◆ **Problem description**: Below this line is a set of entries; quote exactly the lines from the line that contains "## Technical Debt & Known Issues" to the line that contains "- **Code Style**: Some", both lines included.

----------

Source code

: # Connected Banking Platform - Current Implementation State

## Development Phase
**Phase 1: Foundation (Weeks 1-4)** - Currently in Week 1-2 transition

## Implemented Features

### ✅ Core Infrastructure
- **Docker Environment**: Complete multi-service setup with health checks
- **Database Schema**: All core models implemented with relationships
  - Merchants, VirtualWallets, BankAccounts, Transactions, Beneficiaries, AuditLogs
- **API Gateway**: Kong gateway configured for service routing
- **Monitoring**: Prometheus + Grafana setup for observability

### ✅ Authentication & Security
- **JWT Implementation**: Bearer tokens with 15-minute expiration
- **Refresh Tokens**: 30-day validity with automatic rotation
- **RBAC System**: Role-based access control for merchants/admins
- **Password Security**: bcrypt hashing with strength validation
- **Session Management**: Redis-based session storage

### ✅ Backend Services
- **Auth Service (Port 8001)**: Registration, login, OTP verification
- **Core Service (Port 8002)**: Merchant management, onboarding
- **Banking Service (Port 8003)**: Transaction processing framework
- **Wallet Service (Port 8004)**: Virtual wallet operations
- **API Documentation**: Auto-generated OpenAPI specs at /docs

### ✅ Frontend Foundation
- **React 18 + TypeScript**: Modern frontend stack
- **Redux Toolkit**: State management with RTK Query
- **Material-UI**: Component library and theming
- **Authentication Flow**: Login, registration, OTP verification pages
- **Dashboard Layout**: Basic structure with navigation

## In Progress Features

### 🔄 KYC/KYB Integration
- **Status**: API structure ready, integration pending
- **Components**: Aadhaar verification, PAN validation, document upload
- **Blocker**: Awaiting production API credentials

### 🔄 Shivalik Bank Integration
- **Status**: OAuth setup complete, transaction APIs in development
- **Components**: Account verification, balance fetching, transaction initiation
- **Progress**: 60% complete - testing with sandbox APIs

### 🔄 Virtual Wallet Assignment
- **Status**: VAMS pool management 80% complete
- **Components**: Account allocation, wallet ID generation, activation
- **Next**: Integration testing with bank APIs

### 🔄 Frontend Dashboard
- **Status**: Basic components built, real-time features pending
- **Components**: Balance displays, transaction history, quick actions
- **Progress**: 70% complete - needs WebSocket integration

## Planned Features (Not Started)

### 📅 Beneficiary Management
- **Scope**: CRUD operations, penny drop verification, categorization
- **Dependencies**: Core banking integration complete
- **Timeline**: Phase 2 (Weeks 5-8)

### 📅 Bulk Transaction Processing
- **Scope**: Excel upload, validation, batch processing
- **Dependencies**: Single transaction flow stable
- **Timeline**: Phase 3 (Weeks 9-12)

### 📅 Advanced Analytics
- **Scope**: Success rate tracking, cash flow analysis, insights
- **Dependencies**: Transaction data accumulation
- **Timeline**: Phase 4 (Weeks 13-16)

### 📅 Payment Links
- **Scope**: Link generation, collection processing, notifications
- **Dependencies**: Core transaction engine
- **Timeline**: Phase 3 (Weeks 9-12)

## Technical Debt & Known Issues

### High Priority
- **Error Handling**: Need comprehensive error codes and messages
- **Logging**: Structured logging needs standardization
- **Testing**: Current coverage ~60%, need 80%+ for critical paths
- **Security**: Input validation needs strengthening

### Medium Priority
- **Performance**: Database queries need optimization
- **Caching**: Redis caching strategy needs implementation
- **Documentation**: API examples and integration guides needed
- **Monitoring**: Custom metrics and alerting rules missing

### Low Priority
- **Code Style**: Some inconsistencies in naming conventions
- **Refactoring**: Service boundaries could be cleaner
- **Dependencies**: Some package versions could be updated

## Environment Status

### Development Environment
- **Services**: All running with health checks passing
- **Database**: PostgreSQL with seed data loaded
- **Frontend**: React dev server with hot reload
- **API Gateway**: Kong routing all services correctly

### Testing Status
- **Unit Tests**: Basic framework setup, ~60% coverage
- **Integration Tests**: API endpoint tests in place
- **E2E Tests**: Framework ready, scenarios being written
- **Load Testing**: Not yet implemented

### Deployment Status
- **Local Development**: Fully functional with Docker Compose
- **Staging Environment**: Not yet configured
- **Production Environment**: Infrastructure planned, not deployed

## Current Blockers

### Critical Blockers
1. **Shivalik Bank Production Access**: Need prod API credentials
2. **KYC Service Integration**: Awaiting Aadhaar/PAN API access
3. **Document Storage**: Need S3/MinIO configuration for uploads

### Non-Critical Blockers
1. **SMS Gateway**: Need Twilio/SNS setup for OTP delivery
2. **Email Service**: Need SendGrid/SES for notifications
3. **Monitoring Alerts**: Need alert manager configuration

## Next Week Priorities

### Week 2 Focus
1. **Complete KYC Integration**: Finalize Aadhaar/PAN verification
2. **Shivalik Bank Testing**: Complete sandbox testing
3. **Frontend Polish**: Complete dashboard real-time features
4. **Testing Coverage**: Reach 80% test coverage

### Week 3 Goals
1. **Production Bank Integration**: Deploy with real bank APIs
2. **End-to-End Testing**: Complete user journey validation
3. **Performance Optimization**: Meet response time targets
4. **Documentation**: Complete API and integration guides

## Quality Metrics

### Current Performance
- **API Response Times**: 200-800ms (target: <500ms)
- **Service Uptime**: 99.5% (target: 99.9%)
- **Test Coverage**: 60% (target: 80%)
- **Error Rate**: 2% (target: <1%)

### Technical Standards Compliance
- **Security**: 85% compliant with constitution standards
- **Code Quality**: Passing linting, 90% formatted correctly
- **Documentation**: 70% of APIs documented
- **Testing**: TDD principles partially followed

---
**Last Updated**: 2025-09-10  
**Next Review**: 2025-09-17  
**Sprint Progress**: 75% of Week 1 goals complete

----------

◆ **Answer to this problem**:
## Technical Debt & Known Issues

### High Priority
- **Error Handling**: Need comprehensive error codes and messages
- **Logging**: Structured logging needs standardization
- **Testing**: Current coverage ~60%, need 80%+ for critical paths
- **Security**: Input validation needs strengthening

### Medium Priority
- **Performance**: Database queries need optimization
- **Caching**: Redis caching strategy needs implementation
- **Documentation**: API examples and integration guides needed
- **Monitoring**: Custom metrics and alerting rules missing

### Low Priority
- **Code Style**: Some inconsistencies in naming conventions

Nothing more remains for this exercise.